OPHTHALMIC DEVICE

Abstract

An ophthalmic device is provided with an illumination optical system configured to irradiate light irradiated from a light source as parallel light to a subject's eye at an oblique angle, the light source is configured to emit coherent light; an image capturing optical system including a light receiving element and configured to capture a reflected image by receiving first reflected light and second reflected light by the light receiving element, the first reflected light being reflected from an anterior surface of a cornea of the subject's eye, the second reflected light being different from the first reflected light and reflected from a posterior surface of the cornea of the subject's eye; and a controller configured to calculate a thickness of the cornea by using the reflected image captured by the image capturing optical system.

Description

TECHNICAL FIELD

The present disclosure relates to an ophthalmic device configured to measure a thickness of a cornea (hereafter, corneal thickness) of a subject's eye.

BACKGROUND

Conventionally, as an ophthalmic device configured to measure a corneal thickness, an ophthalmic device as disclosed in Japanese Patent Application Publication No. 2005-253576 is known. This device measures the corneal thickness by irradiating measurement light at an oblique angle to the subject's eye and using reflected light from an anterior surface of the cornea and reflected light from a posterior surface of the cornea.

SUMMARY

In conventional products, LED (abbreviation for Light-Emitting Diode) is typically used for measurement light for measuring the corneal thickness. However, because LED has a large light emitting size, a light projecting optical system for such LED products resultantly has had a complicated structure that includes a magnification conversion optical system where the measurement light is condensed by a light projection lens after passing through a slit and then irradiated to the cornea of the subject's eye, resulting in an increased number of components.

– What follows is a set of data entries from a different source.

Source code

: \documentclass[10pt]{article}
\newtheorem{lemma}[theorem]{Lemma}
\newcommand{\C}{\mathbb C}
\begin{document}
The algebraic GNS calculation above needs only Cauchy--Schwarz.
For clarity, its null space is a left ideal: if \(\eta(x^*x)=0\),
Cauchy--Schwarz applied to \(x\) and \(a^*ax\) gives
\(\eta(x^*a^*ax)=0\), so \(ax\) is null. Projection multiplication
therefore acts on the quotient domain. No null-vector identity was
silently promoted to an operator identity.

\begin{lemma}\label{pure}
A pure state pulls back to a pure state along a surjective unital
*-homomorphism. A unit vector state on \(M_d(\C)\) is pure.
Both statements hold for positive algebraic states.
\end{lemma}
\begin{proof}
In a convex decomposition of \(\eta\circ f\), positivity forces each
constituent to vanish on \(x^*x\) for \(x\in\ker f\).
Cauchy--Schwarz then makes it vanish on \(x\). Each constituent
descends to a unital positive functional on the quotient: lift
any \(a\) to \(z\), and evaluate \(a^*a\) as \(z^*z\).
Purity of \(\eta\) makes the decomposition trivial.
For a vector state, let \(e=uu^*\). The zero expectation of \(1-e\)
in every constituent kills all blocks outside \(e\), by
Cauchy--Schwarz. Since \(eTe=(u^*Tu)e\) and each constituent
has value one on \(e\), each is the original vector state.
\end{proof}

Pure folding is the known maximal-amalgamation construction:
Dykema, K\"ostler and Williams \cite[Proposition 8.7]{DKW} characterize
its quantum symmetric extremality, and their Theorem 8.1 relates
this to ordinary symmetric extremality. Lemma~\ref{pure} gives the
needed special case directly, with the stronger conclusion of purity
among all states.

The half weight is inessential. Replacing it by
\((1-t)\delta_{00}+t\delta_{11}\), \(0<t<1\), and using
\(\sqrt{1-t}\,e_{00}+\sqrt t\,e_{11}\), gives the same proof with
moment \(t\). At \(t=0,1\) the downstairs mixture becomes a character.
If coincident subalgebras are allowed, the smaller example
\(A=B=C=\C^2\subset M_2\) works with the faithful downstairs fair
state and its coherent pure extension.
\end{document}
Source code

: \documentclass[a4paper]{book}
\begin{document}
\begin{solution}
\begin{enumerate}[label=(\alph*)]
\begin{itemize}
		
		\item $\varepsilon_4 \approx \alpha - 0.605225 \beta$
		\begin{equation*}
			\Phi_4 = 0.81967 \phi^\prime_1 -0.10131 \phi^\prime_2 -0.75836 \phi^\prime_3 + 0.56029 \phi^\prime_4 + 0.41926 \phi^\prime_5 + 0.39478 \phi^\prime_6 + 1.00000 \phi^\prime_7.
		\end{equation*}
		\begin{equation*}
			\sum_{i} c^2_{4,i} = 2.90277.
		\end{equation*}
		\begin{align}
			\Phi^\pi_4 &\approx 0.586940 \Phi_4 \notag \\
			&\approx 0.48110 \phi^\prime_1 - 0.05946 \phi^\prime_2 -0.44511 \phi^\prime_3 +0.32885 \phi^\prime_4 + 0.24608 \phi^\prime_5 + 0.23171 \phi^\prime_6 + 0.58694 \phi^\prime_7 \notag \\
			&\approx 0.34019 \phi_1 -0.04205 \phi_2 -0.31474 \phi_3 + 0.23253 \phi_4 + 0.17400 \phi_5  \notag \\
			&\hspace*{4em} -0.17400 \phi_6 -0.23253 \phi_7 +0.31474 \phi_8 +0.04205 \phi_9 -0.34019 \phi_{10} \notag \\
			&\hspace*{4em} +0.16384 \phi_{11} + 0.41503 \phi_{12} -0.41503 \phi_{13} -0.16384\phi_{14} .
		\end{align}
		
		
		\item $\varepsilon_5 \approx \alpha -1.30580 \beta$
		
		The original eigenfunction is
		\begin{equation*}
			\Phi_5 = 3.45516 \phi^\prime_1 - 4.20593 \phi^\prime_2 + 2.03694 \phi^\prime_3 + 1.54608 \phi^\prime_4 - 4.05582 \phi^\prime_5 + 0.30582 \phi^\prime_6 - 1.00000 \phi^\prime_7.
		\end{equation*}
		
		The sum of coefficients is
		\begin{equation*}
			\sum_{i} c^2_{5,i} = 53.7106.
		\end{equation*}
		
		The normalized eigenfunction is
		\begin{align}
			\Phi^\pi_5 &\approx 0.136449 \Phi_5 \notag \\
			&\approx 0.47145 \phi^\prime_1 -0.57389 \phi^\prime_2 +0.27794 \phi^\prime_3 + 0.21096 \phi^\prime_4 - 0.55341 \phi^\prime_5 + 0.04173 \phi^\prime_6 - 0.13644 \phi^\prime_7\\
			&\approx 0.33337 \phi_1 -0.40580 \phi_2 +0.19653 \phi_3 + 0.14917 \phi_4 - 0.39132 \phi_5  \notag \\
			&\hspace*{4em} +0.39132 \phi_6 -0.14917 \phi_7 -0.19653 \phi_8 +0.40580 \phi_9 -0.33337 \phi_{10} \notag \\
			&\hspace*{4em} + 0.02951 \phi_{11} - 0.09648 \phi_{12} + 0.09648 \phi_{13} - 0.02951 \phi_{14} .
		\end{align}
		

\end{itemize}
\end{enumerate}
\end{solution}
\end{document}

In light of the above mentioned circumstances, the present disclosure provides an ophthalmic device that has a simpler structure of an optical system by using a light source having a small light emitting size and configured to emit coherent light such that a slit can be done away with.

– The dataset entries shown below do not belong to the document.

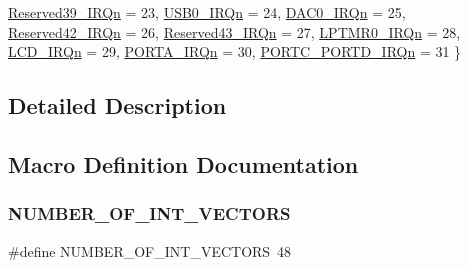 \begin{DoxyCompactItemize}
\mbox{\hyperlink{group___interrupt__vector__numbers_gga666eb0caeb12ec0e281415592ae89083a90e384732cd8a5ea37e04672d27e821e}{Reserved39\+\_\+\+I\+R\+Qn}} = 23, 
\mbox{\hyperlink{group___interrupt__vector__numbers_gga666eb0caeb12ec0e281415592ae89083ad85ea858fda8e15398b5aa74c019cb7a}{U\+S\+B0\+\_\+\+I\+R\+Qn}} = 24, 
\mbox{\hyperlink{group___interrupt__vector__numbers_gga666eb0caeb12ec0e281415592ae89083a6029e7bffa10f584e060a5448a456927}{D\+A\+C0\+\_\+\+I\+R\+Qn}} = 25, 
\newline
\mbox{\hyperlink{group___interrupt__vector__numbers_gga666eb0caeb12ec0e281415592ae89083add4da009a546c07b4dd20a10d01f47f1}{Reserved42\+\_\+\+I\+R\+Qn}} = 26, 
\mbox{\hyperlink{group___interrupt__vector__numbers_gga666eb0caeb12ec0e281415592ae89083aecd55d0e1e8cbb157482bcfee62ca6ce}{Reserved43\+\_\+\+I\+R\+Qn}} = 27, 
\mbox{\hyperlink{group___interrupt__vector__numbers_gga666eb0caeb12ec0e281415592ae89083a93853a8a41060ac37aa92ae9ee472c6e}{L\+P\+T\+M\+R0\+\_\+\+I\+R\+Qn}} = 28, 
\mbox{\hyperlink{group___interrupt__vector__numbers_gga666eb0caeb12ec0e281415592ae89083a161916b33cc34138d17e57eaa8464568}{L\+C\+D\+\_\+\+I\+R\+Qn}} = 29, 
\newline
\mbox{\hyperlink{group___interrupt__vector__numbers_gga666eb0caeb12ec0e281415592ae89083ab9d085b02f1b3c2ed7b0b7fe6ae4c947}{P\+O\+R\+T\+A\+\_\+\+I\+R\+Qn}} = 30, 
\mbox{\hyperlink{group___interrupt__vector__numbers_gga666eb0caeb12ec0e281415592ae89083ae07c0b38885bc05763138de5d5198fa4}{P\+O\+R\+T\+C\+\_\+\+P\+O\+R\+T\+D\+\_\+\+I\+R\+Qn}} = 31
 \}
\end{DoxyCompactItemize}


\subsection{Detailed Description}


\subsection{Macro Definition Documentation}
\mbox{\label{group___interrupt__vector__numbers_gafe46d81f4fa2c4f6ed1361f24f046fa8}} 
\subsubsection{\texorpdfstring{NUMBER\_OF\_INT\_VECTORS}{NUMBER\_OF\_INT\_VECTORS}}
{\footnotesize\ttfamily \#define N\+U\+M\+B\+E\+R\+\_\+\+O\+F\+\_\+\+I\+N\+T\+\_\+\+V\+E\+C\+T\+O\+RS~48}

An ophthalmic device disclosed herein comprises: an illumination optical system configured to irradiate light irradiated from a light source as parallel light to a subject's eye at an oblique angle, the light source being configured to emit coherent light; an image capturing optical system comprising a light receiving element and configured to capture a reflected image by receiving first reflected light and second reflected light by the light receiving element, the first reflected light being reflected from an anterior surface of a cornea of the subject's eye, the second reflected light being different from the first reflected light and reflected from a posterior surface of the cornea of the subject's eye; and a controller configured to calculate a thickness of the cornea by using the reflected image captured by the image capturing optical system.

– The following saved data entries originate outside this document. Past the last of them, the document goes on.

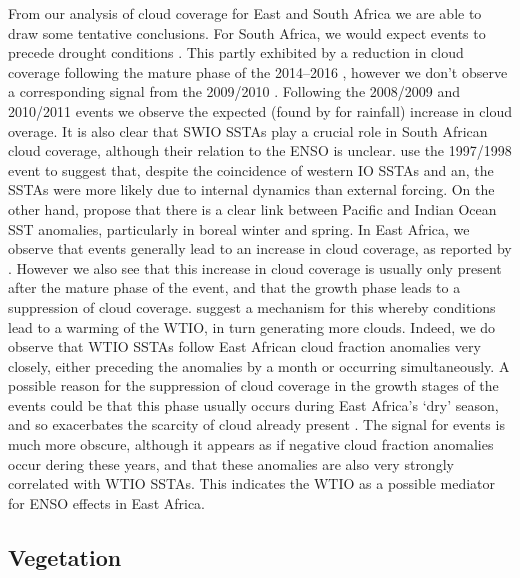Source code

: From our analysis of cloud coverage for East and South Africa we are
able to draw some tentative conclusions. For South Africa, we would
expect \elnino{} events to precede drought conditions
\cite{TODO}. This partly exhibited by a reduction in cloud coverage
following the mature phase of the 2014--2016 \elnino{}, however we
don't observe a corresponding signal from the 2009/2010
\elnino{}. Following the 2008/2009 and 2010/2011 \nina{} events we
observe the expected (found by \cite{nicholson2000} for rainfall)
increase in cloud overage. It is also clear that SWIO SSTAs play a
crucial role in South African cloud coverage, although their relation
to the ENSO is unclear. \cite{webster1999} use the 1997/1998 \elnino{}
event to suggest that, despite the coincidence of western IO SSTAs and
an, the SSTAs were more likely due to internal dynamics than external
forcing. On the other hand, \cite{alexander2002} propose that there is
a clear link between Pacific and Indian Ocean SST anomalies,
particularly in boreal winter and spring. In East Africa, we observe
that \elnino{} events generally lead to an increase in cloud coverage,
as reported by \cite{TODO}. However we also see that this increase in
cloud coverage is usually only present after the mature phase of the
\elnino{} event, and that the growth phase leads to a suppression of
cloud coverage. \cite{parhi2016} suggest a mechanism for this whereby
\elnino{} conditions lead to a warming of the WTIO, in turn generating
more clouds. Indeed, we do observe that WTIO SSTAs follow East African
cloud fraction anomalies very closely, either preceding the anomalies
by a month or occurring simultaneously. A possible reason for the
suppression of cloud coverage in the growth stages of the \elnino{}
events could be that this phase usually occurs during East Africa's
`dry' season, and so exacerbates the scarcity of cloud already present
\cite{TODO}. The signal for \nina{} events is much more obscure,
although it appears as if negative cloud fraction anomalies occur
dering these years, and that these anomalies are also very strongly
correlated with WTIO SSTAs. This indicates the WTIO as a possible
mediator for ENSO effects in East Africa.

\subsection{Vegetation} 

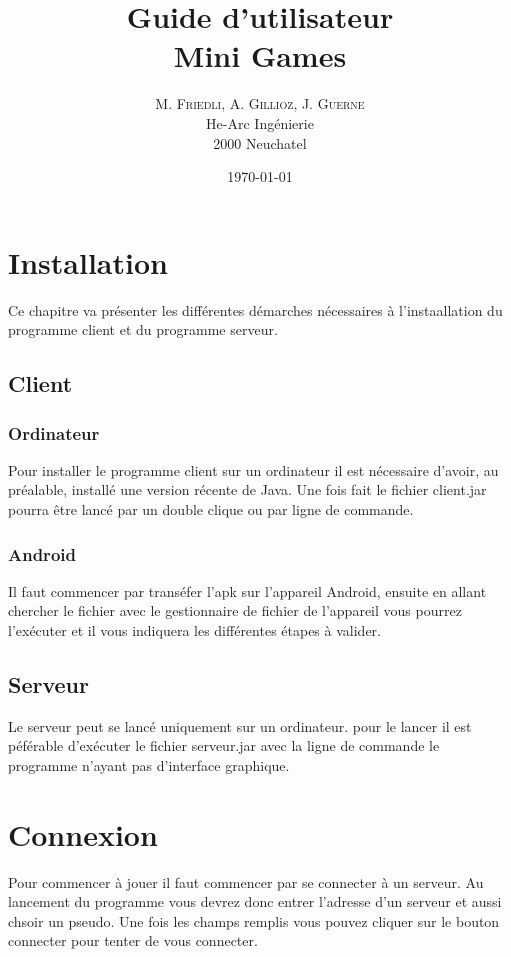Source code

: \documentclass{report}
\title{\Huge Guide d'utilisateur \\ \huge Mini Games }
\author{M. \textsc{Friedli}, A. \textsc{Gillioz}, J. \textsc{Guerne}\\
He-Arc Ingénierie\\
2000 Neuchatel}
\date{\today{}}
\begin{document}
\maketitle

\chapter{Installation}
Ce chapitre va présenter les différentes démarches nécessaires à l'instaallation du
programme client et du programme serveur.
\section{Client}

\subsection{Ordinateur}
Pour installer le programme client sur un ordinateur il est nécessaire d'avoir, au préalable, installé une version récente de Java.
Une fois fait le fichier client.jar pourra être lancé par un double clique ou par ligne de commande.

\subsection{Android}
Il faut commencer par transéfer l'apk sur l'appareil Android, ensuite en allant chercher le fichier avec le gestionnaire de fichier de
l'appareil vous pourrez l'exécuter et il vous indiquera les différentes étapes à valider.

\section{Serveur}
Le serveur peut se lancé uniquement sur un ordinateur. pour le lancer il est péférable d'exécuter le fichier serveur.jar avec la ligne de commande le programme n'ayant
pas d'interface graphique.


\chapter{Connexion}
Pour commencer à jouer il faut commencer par se connecter à un serveur.
Au lancement du programme vous devrez donc entrer l'adresse d'un serveur et aussi chsoir un pseudo. Une fois les champs remplis vous pouvez cliquer sur le bouton connecter pour tenter de vous connecter.
\end{document}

The light irradiated from the light source may have high spatial coherence.

The light source may be a SLD (abbreviation of Super Luminescent Diode).

The image capturing optical system may comprise a speckle noise reducer configured to reduce speckle noise of the reflected image.

The light receiving element may be a one-dimensional light receiving element.

The light receiving element may be a two-dimensional light receiving element.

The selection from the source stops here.